Activity: Exactly as written, transcribe the lines that run from the one containing "2. 切换到 **Console** 标签" to the end of the records below.

Material for this task:
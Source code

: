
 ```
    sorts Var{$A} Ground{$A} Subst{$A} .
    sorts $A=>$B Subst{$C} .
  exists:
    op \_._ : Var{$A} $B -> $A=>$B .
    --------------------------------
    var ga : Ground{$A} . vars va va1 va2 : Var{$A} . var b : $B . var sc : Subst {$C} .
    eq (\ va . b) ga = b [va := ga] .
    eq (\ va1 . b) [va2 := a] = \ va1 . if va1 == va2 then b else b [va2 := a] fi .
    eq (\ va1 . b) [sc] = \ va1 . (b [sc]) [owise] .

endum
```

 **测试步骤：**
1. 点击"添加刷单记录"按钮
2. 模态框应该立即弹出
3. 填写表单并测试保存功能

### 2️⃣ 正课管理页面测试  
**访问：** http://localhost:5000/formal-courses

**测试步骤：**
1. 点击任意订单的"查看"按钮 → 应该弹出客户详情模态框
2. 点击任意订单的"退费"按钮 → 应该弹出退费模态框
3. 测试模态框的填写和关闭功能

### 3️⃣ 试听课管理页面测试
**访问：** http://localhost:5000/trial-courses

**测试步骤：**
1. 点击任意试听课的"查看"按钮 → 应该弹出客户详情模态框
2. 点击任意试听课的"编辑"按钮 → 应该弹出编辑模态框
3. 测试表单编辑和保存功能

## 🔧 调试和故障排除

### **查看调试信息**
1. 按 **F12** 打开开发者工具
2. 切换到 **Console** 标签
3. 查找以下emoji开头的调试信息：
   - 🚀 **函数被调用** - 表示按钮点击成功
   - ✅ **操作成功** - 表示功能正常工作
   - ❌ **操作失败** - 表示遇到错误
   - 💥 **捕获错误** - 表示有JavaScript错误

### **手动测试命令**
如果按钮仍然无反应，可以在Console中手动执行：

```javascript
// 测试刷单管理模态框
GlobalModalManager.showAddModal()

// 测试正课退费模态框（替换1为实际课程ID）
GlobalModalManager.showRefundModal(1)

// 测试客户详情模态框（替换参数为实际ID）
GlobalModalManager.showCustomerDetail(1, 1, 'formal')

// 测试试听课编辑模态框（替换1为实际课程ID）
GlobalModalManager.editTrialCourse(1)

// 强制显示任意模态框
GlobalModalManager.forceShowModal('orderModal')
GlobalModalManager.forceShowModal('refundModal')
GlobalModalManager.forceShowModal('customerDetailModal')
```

Task response:
2. 切换到 **Console** 标签
3. 查找以下emoji开头的调试信息：
   - 🚀 **函数被调用** - 表示按钮点击成功
   - ✅ **操作成功** - 表示功能正常工作
   - ❌ **操作失败** - 表示遇到错误
   - 💥 **捕获错误** - 表示有JavaScript错误

### **手动测试命令**
如果按钮仍然无反应，可以在Console中手动执行：

```javascript
// 测试刷单管理模态框
GlobalModalManager.showAddModal()

// 测试正课退费模态框（替换1为实际课程ID）
GlobalModalManager.showRefundModal(1)

// 测试客户详情模态框（替换参数为实际ID）
GlobalModalManager.showCustomerDetail(1, 1, 'formal')

// 测试试听课编辑模态框（替换1为实际课程ID）
GlobalModalManager.editTrialCourse(1)

// 强制显示任意模态框
GlobalModalManager.forceShowModal('orderModal')
GlobalModalManager.forceShowModal('refundModal')
GlobalModalManager.forceShowModal('customerDetailModal')
```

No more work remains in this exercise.